■ **DATA SECTION**:

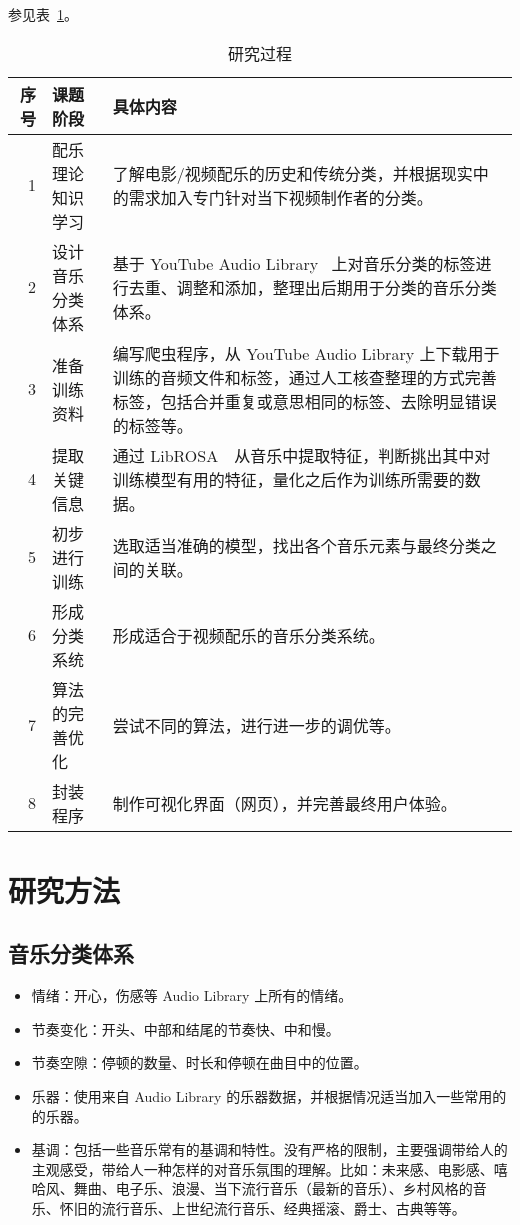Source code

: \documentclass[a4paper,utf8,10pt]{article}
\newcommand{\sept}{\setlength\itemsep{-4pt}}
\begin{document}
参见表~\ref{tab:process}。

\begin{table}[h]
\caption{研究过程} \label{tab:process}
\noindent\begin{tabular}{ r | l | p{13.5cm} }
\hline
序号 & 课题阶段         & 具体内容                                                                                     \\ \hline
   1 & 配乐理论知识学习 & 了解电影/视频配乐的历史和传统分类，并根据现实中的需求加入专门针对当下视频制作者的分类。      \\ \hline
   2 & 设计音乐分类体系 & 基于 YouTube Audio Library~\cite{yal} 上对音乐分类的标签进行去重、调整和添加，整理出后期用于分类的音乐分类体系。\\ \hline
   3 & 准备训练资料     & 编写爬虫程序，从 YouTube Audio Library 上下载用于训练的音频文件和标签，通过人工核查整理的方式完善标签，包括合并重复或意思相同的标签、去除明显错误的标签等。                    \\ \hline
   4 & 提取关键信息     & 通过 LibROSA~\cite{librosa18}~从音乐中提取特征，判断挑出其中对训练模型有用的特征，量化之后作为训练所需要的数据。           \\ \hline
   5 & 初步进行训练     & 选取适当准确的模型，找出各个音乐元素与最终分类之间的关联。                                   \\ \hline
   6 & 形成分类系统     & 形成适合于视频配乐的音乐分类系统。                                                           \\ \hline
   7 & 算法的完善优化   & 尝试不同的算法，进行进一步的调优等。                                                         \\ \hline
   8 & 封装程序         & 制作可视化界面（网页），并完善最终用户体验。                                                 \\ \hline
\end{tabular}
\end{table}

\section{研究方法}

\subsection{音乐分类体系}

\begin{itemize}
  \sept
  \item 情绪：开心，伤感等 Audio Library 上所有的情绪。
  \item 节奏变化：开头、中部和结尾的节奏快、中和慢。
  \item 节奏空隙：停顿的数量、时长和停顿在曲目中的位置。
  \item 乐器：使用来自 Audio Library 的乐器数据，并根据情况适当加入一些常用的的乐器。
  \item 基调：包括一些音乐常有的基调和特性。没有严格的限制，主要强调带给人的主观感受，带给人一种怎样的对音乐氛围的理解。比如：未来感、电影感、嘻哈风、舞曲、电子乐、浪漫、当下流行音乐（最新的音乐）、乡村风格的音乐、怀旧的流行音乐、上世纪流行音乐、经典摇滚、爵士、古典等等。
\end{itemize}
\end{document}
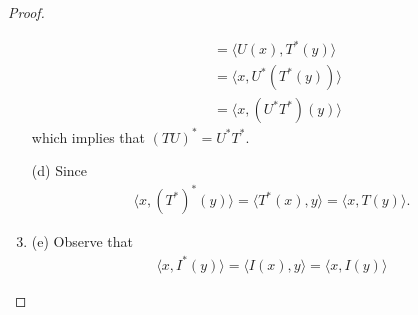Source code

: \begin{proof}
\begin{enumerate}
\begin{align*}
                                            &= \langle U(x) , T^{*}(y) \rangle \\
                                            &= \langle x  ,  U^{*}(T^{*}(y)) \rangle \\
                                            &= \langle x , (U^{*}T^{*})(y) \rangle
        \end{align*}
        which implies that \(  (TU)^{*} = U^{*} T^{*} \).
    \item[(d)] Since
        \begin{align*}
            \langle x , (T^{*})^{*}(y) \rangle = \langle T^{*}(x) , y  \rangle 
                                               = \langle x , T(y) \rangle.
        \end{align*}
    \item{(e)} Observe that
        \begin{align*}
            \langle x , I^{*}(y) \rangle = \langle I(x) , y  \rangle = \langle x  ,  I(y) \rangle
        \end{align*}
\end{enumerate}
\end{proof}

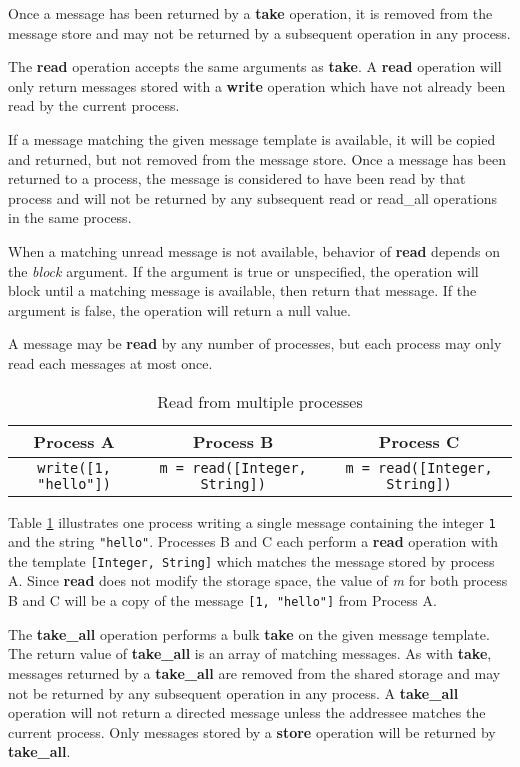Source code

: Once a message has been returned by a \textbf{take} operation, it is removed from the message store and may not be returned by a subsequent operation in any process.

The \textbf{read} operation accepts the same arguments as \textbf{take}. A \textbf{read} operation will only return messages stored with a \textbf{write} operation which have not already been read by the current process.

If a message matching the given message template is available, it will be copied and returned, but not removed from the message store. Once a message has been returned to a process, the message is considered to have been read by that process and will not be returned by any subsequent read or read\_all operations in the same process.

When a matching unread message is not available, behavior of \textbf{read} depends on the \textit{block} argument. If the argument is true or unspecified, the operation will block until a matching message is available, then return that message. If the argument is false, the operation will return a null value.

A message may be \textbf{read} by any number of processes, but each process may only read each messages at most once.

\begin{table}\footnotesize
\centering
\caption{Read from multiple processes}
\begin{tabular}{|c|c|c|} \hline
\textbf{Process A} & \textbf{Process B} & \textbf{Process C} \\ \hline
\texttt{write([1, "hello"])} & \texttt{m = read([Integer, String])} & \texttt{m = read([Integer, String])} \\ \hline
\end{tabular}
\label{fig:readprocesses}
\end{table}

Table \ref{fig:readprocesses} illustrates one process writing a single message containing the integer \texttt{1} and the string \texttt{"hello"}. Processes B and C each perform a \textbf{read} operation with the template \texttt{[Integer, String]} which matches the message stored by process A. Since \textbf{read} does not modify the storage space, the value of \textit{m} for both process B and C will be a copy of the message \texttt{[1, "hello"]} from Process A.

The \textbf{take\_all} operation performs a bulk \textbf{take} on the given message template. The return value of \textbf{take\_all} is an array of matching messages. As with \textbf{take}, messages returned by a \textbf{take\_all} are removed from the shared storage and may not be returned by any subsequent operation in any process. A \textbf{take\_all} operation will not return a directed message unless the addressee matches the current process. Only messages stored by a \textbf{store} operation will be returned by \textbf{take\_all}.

■ **EXERCISE INSTRUCTIONS**: Work out how many lines in the entries contain "same" and give that number alone.

■ **TASK ANSWER**: 2